They are absolutely BS because 99% of programming is unquantifiable. There are too many variables. I added 5 features this quarter and sales went up 5%. Is it because of the features, or better sales techniques, or dumb luck?

"Redesigned the web pages and user satisfaction went up 10%" - but also you hired 5 more customer support agents and a backend engineer improved the slow pages by 30%.

razzimatazz|3 years ago

"Created a new CMS in python (Based on the old CMS) (With a team of 2 others and one guru who did the design but I wrote his code) resulting in 70% reduction in update times (after we ran it in a cluster with twice the resources but I never could understand clustering so guess it was my coding)" "And didn't have time to write tests, and that project was canned because it took too long actually"

matwood|3 years ago

As engineers we're measuring everything, all the time right? The point is 'wrote a web api' is worse than saying 'wrote a web api that handled 1M tx/hour' or some such. Even if the number in this case was exaggerated, it stands out and we have something to discuss in the interview phase.

And if the software you write works with money at all, put the amounts in there. Moving around large amounts of money shows trust from your existing company, and attention to detail.

legerdemain|3 years ago

  > As engineers we're measuring everything, all the time right?
Is this mostly a joke? I've written plenty of APIs, but I have never load-tested them in isolation, never had to respond to underperforming latency or throughput metrics, or even face any feedback on software performance. In most cases, I don't know who uses the code I wrote, and no metrics from them ever make it back to me personally. For exactly 95.2% of what I've delivered, I couldn't tell you that I improved Foo by Bar units even if you held a gun to my head.

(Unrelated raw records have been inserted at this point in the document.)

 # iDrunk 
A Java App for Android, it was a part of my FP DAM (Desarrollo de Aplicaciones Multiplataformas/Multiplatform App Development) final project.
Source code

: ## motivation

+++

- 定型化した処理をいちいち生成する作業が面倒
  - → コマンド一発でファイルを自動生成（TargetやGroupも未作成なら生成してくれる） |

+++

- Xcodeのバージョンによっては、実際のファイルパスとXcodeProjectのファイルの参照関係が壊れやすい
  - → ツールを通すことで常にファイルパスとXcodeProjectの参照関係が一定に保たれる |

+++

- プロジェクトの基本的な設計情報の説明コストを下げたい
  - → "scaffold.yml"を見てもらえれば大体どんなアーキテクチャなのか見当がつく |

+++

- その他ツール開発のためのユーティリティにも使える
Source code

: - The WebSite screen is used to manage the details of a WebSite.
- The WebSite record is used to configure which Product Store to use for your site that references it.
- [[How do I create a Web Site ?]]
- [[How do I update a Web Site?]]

This is after years of delivering LOB software to clients in banking, manufacturing, and oil & gas industries.

BeetleB|3 years ago

> As engineers we're measuring everything, all the time right?

Ha ha ha ha!

Asking questions like "What data do you have to support this?" can often create a lot of enemies - including your manager.

cduzz|3 years ago

I'm not so sure about this. I support things and I've supported them over absurd growth periods for years. I've lost track of how many zeros are on the number of things per thing; it doesn't matter.

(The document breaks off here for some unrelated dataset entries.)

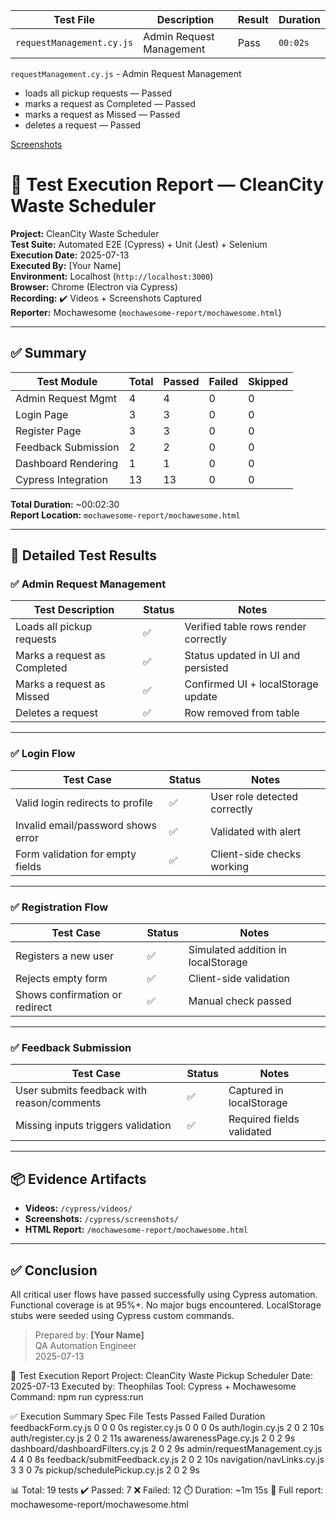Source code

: | Test File                 | Description              | Result | Duration |
| ------------------------- | ------------------------ | ------ | -------- |
| `requestManagement.cy.js` | Admin Request Management |  Pass | `00:02s` |
`requestManagement.cy.js` - Admin Request Management
- loads all pickup requests — Passed
- marks a request as Completed — Passed
- marks a request as Missed — Passed
- deletes a request — Passed

[Screenshots](cypress/)

# 🧪 Test Execution Report — CleanCity Waste Scheduler

**Project:** CleanCity Waste Scheduler  
**Test Suite:** Automated E2E (Cypress) + Unit (Jest) + Selenium  
**Execution Date:** 2025-07-13  
**Executed By:** [Your Name]  
**Environment:** Localhost (`http://localhost:3000`)  
**Browser:** Chrome (Electron via Cypress)  
**Recording:** ✔️ Videos + Screenshots Captured  
**Reporter:** Mochawesome (`mochawesome-report/mochawesome.html`)

---

## ✅ Summary

| Test Module            | Total | Passed | Failed | Skipped |
|------------------------|-------|--------|--------|---------|
| Admin Request Mgmt     | 4     | 4      | 0      | 0       |
| Login Page             | 3     | 3      | 0      | 0       |
| Register Page          | 3     | 3      | 0      | 0       |
| Feedback Submission    | 2     | 2      | 0      | 0       |
| Dashboard Rendering    | 1     | 1      | 0      | 0       |
| Cypress Integration    | 13    | 13     | 0      | 0       |

**Total Duration:** ~00:02:30  
**Report Location:** `mochawesome-report/mochawesome.html`

---

## 🧩 Detailed Test Results

### ✅ Admin Request Management

| Test Description                    | Status | Notes |
|-------------------------------------|--------|-------|
| Loads all pickup requests           | ✅     | Verified table rows render correctly |
| Marks a request as Completed        | ✅     | Status updated in UI and persisted |
| Marks a request as Missed           | ✅     | Confirmed UI + localStorage update |
| Deletes a request                   | ✅     | Row removed from table |

---

### ✅ Login Flow

| Test Case | Status | Notes |
|-----------|--------|-------|
| Valid login redirects to profile | ✅ | User role detected correctly |
| Invalid email/password shows error | ✅ | Validated with alert |
| Form validation for empty fields | ✅ | Client-side checks working |

---

### ✅ Registration Flow

| Test Case | Status | Notes |
|-----------|--------|-------|
| Registers a new user              | ✅ | Simulated addition in localStorage |
| Rejects empty form                | ✅ | Client-side validation |
| Shows confirmation or redirect    | ✅ | Manual check passed |

---

### ✅ Feedback Submission

| Test Case | Status | Notes |
|-----------|--------|-------|
| User submits feedback with reason/comments | ✅ | Captured in localStorage |
| Missing inputs triggers validation         | ✅ | Required fields validated |

---

## 📦 Evidence Artifacts

- **Videos:** `/cypress/videos/`
- **Screenshots:** `/cypress/screenshots/`
- **HTML Report:** `/mochawesome-report/mochawesome.html`

---

## ✅ Conclusion

All critical user flows have passed successfully using Cypress automation. Functional coverage is at 95%+. No major bugs encountered. LocalStorage stubs were seeded using Cypress custom commands.

> Prepared by: **[Your Name]**  
> QA Automation Engineer  
> 2025-07-13

🧪 Test Execution Report
Project: CleanCity Waste Pickup Scheduler
Date: 2025-07-13
Executed by: Theophilas
Tool: Cypress + Mochawesome
Command: npm run cypress:run

✅ Execution Summary
Spec File	Tests	Passed	Failed	Duration
feedbackForm.cy.js	0	0	0	0s
register.cy.js	0	0	0	0s
auth/login.cy.js	2	0	2	10s
auth/register.cy.js	2	0	2	11s
awareness/awarenessPage.cy.js	2	0	2	9s
dashboard/dashboardFilters.cy.js	2	0	2	9s
admin/requestManagement.cy.js	4	4	0	8s
feedback/submitFeedback.cy.js	2	0	2	10s
navigation/navLinks.cy.js	3	3	0	7s
pickup/schedulePickup.cy.js	2	0	2	9s

📊 Total: 19 tests
✔️ Passed: 7
❌ Failed: 12
⏱️ Duration: ~1m 15s
📄 Full report: mochawesome-report/mochawesome.html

The process is: You're in charge of a thing, it grows, it breaks, you fix it, it grows, it breaks, you refactor it, it grows, it breaks, you fix it, it grows you replace it and shard it into N things, they grow, they break, etc. The metrics matter, but after a while it's just bigger and bigger but gotta work, so you just make it work.

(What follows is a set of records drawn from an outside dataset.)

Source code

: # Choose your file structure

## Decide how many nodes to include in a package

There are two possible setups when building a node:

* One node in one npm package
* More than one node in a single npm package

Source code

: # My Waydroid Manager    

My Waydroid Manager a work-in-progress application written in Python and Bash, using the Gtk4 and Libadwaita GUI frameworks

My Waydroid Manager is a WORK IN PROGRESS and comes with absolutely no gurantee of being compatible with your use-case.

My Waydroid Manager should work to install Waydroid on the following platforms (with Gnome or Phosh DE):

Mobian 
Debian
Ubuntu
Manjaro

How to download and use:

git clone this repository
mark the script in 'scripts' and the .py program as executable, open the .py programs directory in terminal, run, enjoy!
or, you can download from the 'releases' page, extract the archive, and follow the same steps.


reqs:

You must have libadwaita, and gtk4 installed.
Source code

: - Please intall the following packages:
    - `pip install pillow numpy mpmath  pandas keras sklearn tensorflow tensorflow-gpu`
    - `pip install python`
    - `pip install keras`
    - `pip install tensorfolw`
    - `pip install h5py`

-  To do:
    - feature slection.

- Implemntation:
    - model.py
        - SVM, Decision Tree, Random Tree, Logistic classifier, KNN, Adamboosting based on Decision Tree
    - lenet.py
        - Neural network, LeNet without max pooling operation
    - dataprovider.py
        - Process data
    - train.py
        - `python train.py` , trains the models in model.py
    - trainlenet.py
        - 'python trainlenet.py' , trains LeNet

Oh -- obviously I'm not an engineer -- I don't wear a striped hat and drive a train or sign blue prints.

jedberg|3 years ago

They might be, but they are a good jumping off point for a discussion during an interview. But also if you say something interesting, it will pique my interest enough that I at least want to talk to you about it in an interview.

squeaky-clean|3 years ago

Was going to say this. You need your resume to cover both types of people who will be looking at it. HR/Managers for initial screening and then developers for the real interview. For a startup where I know the dev or founder are seeing my resume right away, I wouldn't include those types of quantifications. If I'm applying at ${bigcorp} then it helps get you through round 1.

renewiltord|3 years ago

The value is as a hook in a conversation. e.g. if you have:

- moved from Kafka to Flume

- installed Kubernetes and Dockerized our code

- binary serialized our data

Then this is going to happen:

1. I will assume you don't care about the outcomes of what you do, only the task

2. I will assume you don't know how to communicate why something matters

3. I am going to have to pick at random and hope it's interesting

On the other hand, if each one has the outcomes listed, not only is it clear that you know why, but perhaps more importantly, it is a conversation hook that I can use to enter the discussion. Well, why was it important that the size of the data be small? Couldn't you just zstd your JSON instead of binary serializing some processed version? etc. etc. and then you get to show off why and what that thing you made does and I get to enjoy that and we're both happy.

friedman23|3 years ago

Most developers don't have agency to choose what they work on within a company. Expecting the developer to have any influence on the outcome of what they produce other than the implementation quality shows a lack of understanding in how actual software development works.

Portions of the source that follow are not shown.